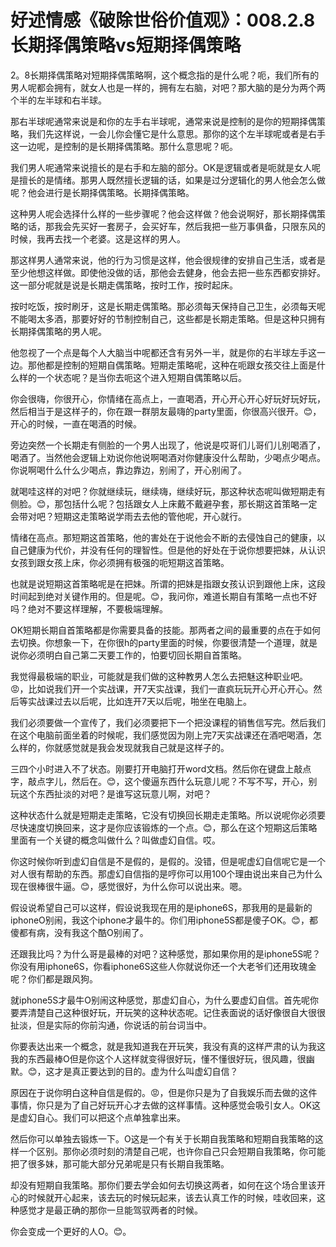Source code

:# 好述情感《破除世俗价值观》：008.2.8长期择偶策略vs短期择偶策略

2。8长期择偶策略对短期择偶策略啊，这个概念指的是什么呢？呃，我们所有的男人呢都会拥有，就女人也是一样的，拥有左右脑，对吧？那大脑的是分为两个两个半的左半球和右半球。

那右半球呢通常来说是和你的左手右半球呢，通常来说是控制的是你的短期择偶策略，我们先这样说，一会儿你会懂它是什么意思。那你的这个左半球呢或者是右手这一边呢，是控制的是长期择偶策略。那什么意思呢？呃。

我们男人呢通常来说擅长的是右手和左脑的部分。OK是逻辑或者是呃就是女人呢是擅长的是情绪。那男人既然擅长逻辑的话，如果是过分逻辑化的男人他会怎么做呢？他会进行是长期择偶策略。长期择偶策略。

这种男人呢会选择什么样的一些步骤呢？他会这样做？他会说啊好，那长期择偶策略的话，那我会先买好一套房子，会买好车，然后我把一些万事俱备，只限东风的时候，我再去找一个老婆。这是这样的男人。

那这样男人通常来说，他的行为习惯是这样，他会很规律的安排自己生活，或者是至少他想这样做。即使他没做的话，那他会去健身，他会去把一些东西都安排好。这一部分呢就是说是长期走偶策略，按时工作，按时起床。

按时吃饭，按时刷牙，这是长期走偶策略。那必须每天保持自己卫生，必须每天呢不能喝太多酒，那要好好的节制控制自己，这些都是长期走策略。但是这种只拥有长期择偶策略的男人呢。

他忽视了一个点是每个人大脑当中呢都还含有另外一半，就是你的右半球左手这一边。那他都是控制的短期自偶策略。短期走策略呢，这种在呃跟女孩交往上面是什么样的一个状态呢？是当你去呃这个进入短期自偶策略以后。

你会很嗨，你很开心，你情绪在高点上，一直喝酒，开心开心开心好玩好玩好玩，然后相当于是这样子的，你在跟一群朋友最嗨的party里面，你很高兴很开。😊，开心的时候，一直在喝酒的时候。

旁边突然一个长期走有侧脸的一个男人出现了，他说是哎哥们儿哥们儿别喝酒了，喝酒了。当然他会逻辑上劝说你他说啊喝酒对你健康没什么帮助，少喝点少喝点。你说啊喝什么什么少喝点，靠边靠边，别闹了，开心别闹了。

就喝哇这样的对吧？你就继续玩，继续嗨，继续好玩，那这种状态呢叫做短期走有侧脸。😊，那包括什么呢？包括跟女人上床戴不戴避孕套，那长期这首策略一定会带对吧？短期这走策略说学雨去去他的管他呢，开心就行。

情绪在高点。那短期这首策略，他的害处在于说他会不断的去侵蚀自己的健康，以自己健康为代价，并没有任何的理智性。但是他的好处在于说你想要把妹，从认识女孩到跟女孩上床，你必须拥有极强的呃短期这首策略。

也就是说短期这首策略呢是在把妹。所谓的把妹是指跟女孩认识到跟他上床，这段时间起到绝对关键作用的。但是呢。😊，我问你，难道长期自有策略一点也不好吗？绝对不要这样理解，不要极端理解。

OK短期长期自首策略都是你需要具备的技能。那两者之间的最重要的点在于如何去切换。你想象一下，在你很h的party里面的时候，你要很清楚一个道理，就是说你必须明白自己第二天要工作的，怕要切回长期自首策略。

我觉得最极端的职业，可能就是我们做的这种教男人怎么去把魅这种职业吧。😡，比如说我们开一个实战课，开7天实战课，我们一直疯玩玩开心开心开心。然后等实战课过去以后呢，比如连开7天以后呢，啪坐在电脑上。

我们必须要做一个宣传了，我们必须要把下一个把没课程的销售信写完。然后我们在这个电脑前面坐着的时候呢，我们感觉因为刚上完7天实战课还在酒吧喝酒，怎么样的，你就感觉就是我会发现就我自己就是这样子的。

三四个小时进入不了状态。刚要打开电脑打开word文档。然后你在键盘上敲点字，敲点字儿，然后在。😊，这个傻逼东西什么玩意儿呢？不写不写，开心，别玩这个东西扯淡的对吧？是谁写这玩意儿啊，对吧？

这种状态什么就是短期走走策略，它没有切换回长期走走策略。所以说呢你必须要尽快速度切换回来，这才是你应该锻炼的一个点。😊，那么在这个短期这后策略里面有一个关键的概念叫做什么？叫做虚幻自信。哎。

你这时候你听到虚幻自信是不是假的，是假的。没错，但是呢虚幻自信呢它是一个对人很有帮助的东西。那虚幻自信指的是哼你可以用100个理由说出来自己为什么现在很棒很牛逼。😊，感觉很好，为什么你可以说出来。嗯。

假设说希望自己可以这样，假设说我现在用的是iphone6S，那我用的是最新的iphoneO别闹，我这个iphone才最牛的。你们用iphone5S都是傻子OK。😊，都傻都有病，没有我这个酷O别闹了。

还跟我比吗？为什么哥是最棒的对吧？这种感觉，那如果你用的是iphone5S呢？你没有用iphone6S，你看iphone6S这些人你就说你还一个大老爷们还用玫瑰金呢？你们都是跟风狗。

就iphone5S才最牛O别闹这种感觉，那虚幻自心，为什么要虚幻自信。首先呢你要弄清楚自己这种很好玩，开玩笑的这种状态呢。记住表面说的话好像很自大很很扯淡，但是实际的你前沟通，你说话的前台词当中。

你要表达出来一个概念，就是我知道我在开玩笑，我没有真的这样严肃的认为我这我的东西最棒O但是你这个人这样就变得很好玩，懂不懂很好玩，很风趣，很幽默。😊，这才是真正要达到的目的。虚为什么叫虚幻自信？

原因在于说你明白这种自信是假的。😡，但是你只是为了自我娱乐而去做的这件事情，你只是为了自己好玩开心才去做的这样事情。这种感觉会吸引女人。OK这是虚幻自心。我们可以把这个点单独拿出来。

然后你可以单独去锻炼一下。O这是一个有关于长期自我策略和短期自我策略的这样一个区别。那你必须时刻的清楚自己呢，也许你自己只会短期自我策略，你可能把了很多妹，那可能大部分兄弟呢是只有长期自我策略。

却没有短期自我策略。那你们要去学会如何去切换这两者，如何在这个场合里该开心的时候就开心起来，该去玩的时候玩起来，该去认真工作的时候，哇收回来，这种感觉才是最正确的那你一旦能驾驭两者的时候。

你会变成一个更好的人O。😊。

***

WHAT TO WORK ON: Take the entries above and set them down exactly, minus the pictures.

SOLUTION TO THIS TASK:
Source code

:# 好述情感《破除世俗价值观》：008.2.8长期择偶策略vs短期择偶策略

2。8长期择偶策略对短期择偶策略啊，这个概念指的是什么呢？呃，我们所有的男人呢都会拥有，就女人也是一样的，拥有左右脑，对吧？那大脑的是分为两个两个半的左半球和右半球。

那右半球呢通常来说是和你的左手右半球呢，通常来说是控制的是你的短期择偶策略，我们先这样说，一会儿你会懂它是什么意思。那你的这个左半球呢或者是右手这一边呢，是控制的是长期择偶策略。那什么意思呢？呃。

我们男人呢通常来说擅长的是右手和左脑的部分。OK是逻辑或者是呃就是女人呢是擅长的是情绪。那男人既然擅长逻辑的话，如果是过分逻辑化的男人他会怎么做呢？他会进行是长期择偶策略。长期择偶策略。

这种男人呢会选择什么样的一些步骤呢？他会这样做？他会说啊好，那长期择偶策略的话，那我会先买好一套房子，会买好车，然后我把一些万事俱备，只限东风的时候，我再去找一个老婆。这是这样的男人。

那这样男人通常来说，他的行为习惯是这样，他会很规律的安排自己生活，或者是至少他想这样做。即使他没做的话，那他会去健身，他会去把一些东西都安排好。这一部分呢就是说是长期走偶策略，按时工作，按时起床。

按时吃饭，按时刷牙，这是长期走偶策略。那必须每天保持自己卫生，必须每天呢不能喝太多酒，那要好好的节制控制自己，这些都是长期走策略。但是这种只拥有长期择偶策略的男人呢。

他忽视了一个点是每个人大脑当中呢都还含有另外一半，就是你的右半球左手这一边。那他都是控制的短期自偶策略。短期走策略呢，这种在呃跟女孩交往上面是什么样的一个状态呢？是当你去呃这个进入短期自偶策略以后。

你会很嗨，你很开心，你情绪在高点上，一直喝酒，开心开心开心好玩好玩好玩，然后相当于是这样子的，你在跟一群朋友最嗨的party里面，你很高兴很开。😊，开心的时候，一直在喝酒的时候。

旁边突然一个长期走有侧脸的一个男人出现了，他说是哎哥们儿哥们儿别喝酒了，喝酒了。当然他会逻辑上劝说你他说啊喝酒对你健康没什么帮助，少喝点少喝点。你说啊喝什么什么少喝点，靠边靠边，别闹了，开心别闹了。

就喝哇这样的对吧？你就继续玩，继续嗨，继续好玩，那这种状态呢叫做短期走有侧脸。😊，那包括什么呢？包括跟女人上床戴不戴避孕套，那长期这首策略一定会带对吧？短期这走策略说学雨去去他的管他呢，开心就行。

情绪在高点。那短期这首策略，他的害处在于说他会不断的去侵蚀自己的健康，以自己健康为代价，并没有任何的理智性。但是他的好处在于说你想要把妹，从认识女孩到跟女孩上床，你必须拥有极强的呃短期这首策略。

也就是说短期这首策略呢是在把妹。所谓的把妹是指跟女孩认识到跟他上床，这段时间起到绝对关键作用的。但是呢。😊，我问你，难道长期自有策略一点也不好吗？绝对不要这样理解，不要极端理解。

OK短期长期自首策略都是你需要具备的技能。那两者之间的最重要的点在于如何去切换。你想象一下，在你很h的party里面的时候，你要很清楚一个道理，就是说你必须明白自己第二天要工作的，怕要切回长期自首策略。

我觉得最极端的职业，可能就是我们做的这种教男人怎么去把魅这种职业吧。😡，比如说我们开一个实战课，开7天实战课，我们一直疯玩玩开心开心开心。然后等实战课过去以后呢，比如连开7天以后呢，啪坐在电脑上。

我们必须要做一个宣传了，我们必须要把下一个把没课程的销售信写完。然后我们在这个电脑前面坐着的时候呢，我们感觉因为刚上完7天实战课还在酒吧喝酒，怎么样的，你就感觉就是我会发现就我自己就是这样子的。

三四个小时进入不了状态。刚要打开电脑打开word文档。然后你在键盘上敲点字，敲点字儿，然后在。😊，这个傻逼东西什么玩意儿呢？不写不写，开心，别玩这个东西扯淡的对吧？是谁写这玩意儿啊，对吧？

这种状态什么就是短期走走策略，它没有切换回长期走走策略。所以说呢你必须要尽快速度切换回来，这才是你应该锻炼的一个点。😊，那么在这个短期这后策略里面有一个关键的概念叫做什么？叫做虚幻自信。哎。

你这时候你听到虚幻自信是不是假的，是假的。没错，但是呢虚幻自信呢它是一个对人很有帮助的东西。那虚幻自信指的是哼你可以用100个理由说出来自己为什么现在很棒很牛逼。😊，感觉很好，为什么你可以说出来。嗯。

假设说希望自己可以这样，假设说我现在用的是iphone6S，那我用的是最新的iphoneO别闹，我这个iphone才最牛的。你们用iphone5S都是傻子OK。😊，都傻都有病，没有我这个酷O别闹了。

还跟我比吗？为什么哥是最棒的对吧？这种感觉，那如果你用的是iphone5S呢？你没有用iphone6S，你看iphone6S这些人你就说你还一个大老爷们还用玫瑰金呢？你们都是跟风狗。

就iphone5S才最牛O别闹这种感觉，那虚幻自心，为什么要虚幻自信。首先呢你要弄清楚自己这种很好玩，开玩笑的这种状态呢。记住表面说的话好像很自大很很扯淡，但是实际的你前沟通，你说话的前台词当中。

你要表达出来一个概念，就是我知道我在开玩笑，我没有真的这样严肃的认为我这我的东西最棒O但是你这个人这样就变得很好玩，懂不懂很好玩，很风趣，很幽默。😊，这才是真正要达到的目的。虚为什么叫虚幻自信？

原因在于说你明白这种自信是假的。😡，但是你只是为了自我娱乐而去做的这件事情，你只是为了自己好玩开心才去做的这样事情。这种感觉会吸引女人。OK这是虚幻自心。我们可以把这个点单独拿出来。

然后你可以单独去锻炼一下。O这是一个有关于长期自我策略和短期自我策略的这样一个区别。那你必须时刻的清楚自己呢，也许你自己只会短期自我策略，你可能把了很多妹，那可能大部分兄弟呢是只有长期自我策略。

却没有短期自我策略。那你们要去学会如何去切换这两者，如何在这个场合里该开心的时候就开心起来，该去玩的时候玩起来，该去认真工作的时候，哇收回来，这种感觉才是最正确的那你一旦能驾驭两者的时候。

你会变成一个更好的人O。😊。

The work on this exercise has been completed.